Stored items
━━━━
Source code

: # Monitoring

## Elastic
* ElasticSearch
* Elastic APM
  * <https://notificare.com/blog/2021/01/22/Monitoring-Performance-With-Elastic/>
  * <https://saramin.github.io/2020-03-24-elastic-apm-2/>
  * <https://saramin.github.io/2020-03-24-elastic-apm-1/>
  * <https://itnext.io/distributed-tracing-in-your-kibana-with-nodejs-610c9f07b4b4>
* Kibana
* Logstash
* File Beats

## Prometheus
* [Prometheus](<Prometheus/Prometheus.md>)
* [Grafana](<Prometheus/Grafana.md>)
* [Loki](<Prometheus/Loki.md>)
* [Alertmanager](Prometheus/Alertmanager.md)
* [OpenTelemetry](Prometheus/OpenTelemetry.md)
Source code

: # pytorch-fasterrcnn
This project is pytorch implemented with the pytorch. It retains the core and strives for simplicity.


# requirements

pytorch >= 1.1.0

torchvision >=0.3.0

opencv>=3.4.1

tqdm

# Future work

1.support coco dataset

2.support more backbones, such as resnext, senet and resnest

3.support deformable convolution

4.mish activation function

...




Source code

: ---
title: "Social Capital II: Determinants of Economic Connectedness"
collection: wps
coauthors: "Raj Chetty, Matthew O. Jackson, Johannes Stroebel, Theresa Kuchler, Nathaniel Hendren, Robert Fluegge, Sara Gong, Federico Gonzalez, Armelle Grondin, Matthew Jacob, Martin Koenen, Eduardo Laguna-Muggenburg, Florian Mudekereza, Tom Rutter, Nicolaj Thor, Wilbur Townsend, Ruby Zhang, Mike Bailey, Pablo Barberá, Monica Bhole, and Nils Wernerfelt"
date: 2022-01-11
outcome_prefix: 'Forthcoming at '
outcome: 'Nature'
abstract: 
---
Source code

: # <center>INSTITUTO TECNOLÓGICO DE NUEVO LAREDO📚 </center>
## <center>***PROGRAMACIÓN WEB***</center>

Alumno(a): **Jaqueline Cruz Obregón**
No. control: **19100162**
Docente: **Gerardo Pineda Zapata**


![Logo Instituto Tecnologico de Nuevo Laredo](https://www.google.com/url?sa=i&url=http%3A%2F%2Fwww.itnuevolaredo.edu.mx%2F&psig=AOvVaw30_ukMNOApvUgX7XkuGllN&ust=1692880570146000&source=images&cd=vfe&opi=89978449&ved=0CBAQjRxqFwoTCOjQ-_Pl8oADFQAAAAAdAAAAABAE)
━━━━
*PROBLEM TO WORK ON*
Reproduce, word for word, all of the entries above.

*THE ANSWER*
Source code

: # Monitoring

## Elastic
* ElasticSearch
* Elastic APM
  * <https://notificare.com/blog/2021/01/22/Monitoring-Performance-With-Elastic/>
  * <https://saramin.github.io/2020-03-24-elastic-apm-2/>
  * <https://saramin.github.io/2020-03-24-elastic-apm-1/>
  * <https://itnext.io/distributed-tracing-in-your-kibana-with-nodejs-610c9f07b4b4>
* Kibana
* Logstash
* File Beats

## Prometheus
* [Prometheus](<Prometheus/Prometheus.md>)
* [Grafana](<Prometheus/Grafana.md>)
* [Loki](<Prometheus/Loki.md>)
* [Alertmanager](Prometheus/Alertmanager.md)
* [OpenTelemetry](Prometheus/OpenTelemetry.md)
Source code

: # pytorch-fasterrcnn
This project is pytorch implemented with the pytorch. It retains the core and strives for simplicity.


# requirements

pytorch >= 1.1.0

torchvision >=0.3.0

opencv>=3.4.1

tqdm

# Future work

1.support coco dataset

2.support more backbones, such as resnext, senet and resnest

3.support deformable convolution

4.mish activation function

...




Source code

: ---
title: "Social Capital II: Determinants of Economic Connectedness"
collection: wps
coauthors: "Raj Chetty, Matthew O. Jackson, Johannes Stroebel, Theresa Kuchler, Nathaniel Hendren, Robert Fluegge, Sara Gong, Federico Gonzalez, Armelle Grondin, Matthew Jacob, Martin Koenen, Eduardo Laguna-Muggenburg, Florian Mudekereza, Tom Rutter, Nicolaj Thor, Wilbur Townsend, Ruby Zhang, Mike Bailey, Pablo Barberá, Monica Bhole, and Nils Wernerfelt"
date: 2022-01-11
outcome_prefix: 'Forthcoming at '
outcome: 'Nature'
abstract: 
---
Source code

: # <center>INSTITUTO TECNOLÓGICO DE NUEVO LAREDO📚 </center>
## <center>***PROGRAMACIÓN WEB***</center>

Alumno(a): **Jaqueline Cruz Obregón**
No. control: **19100162**
Docente: **Gerardo Pineda Zapata**


![Logo Instituto Tecnologico de Nuevo Laredo](https://www.google.com/url?sa=i&url=http%3A%2F%2Fwww.itnuevolaredo.edu.mx%2F&psig=AOvVaw30_ukMNOApvUgX7XkuGllN&ust=1692880570146000&source=images&cd=vfe&opi=89978449&ved=0CBAQjRxqFwoTCOjQ-_Pl8oADFQAAAAAdAAAAABAE)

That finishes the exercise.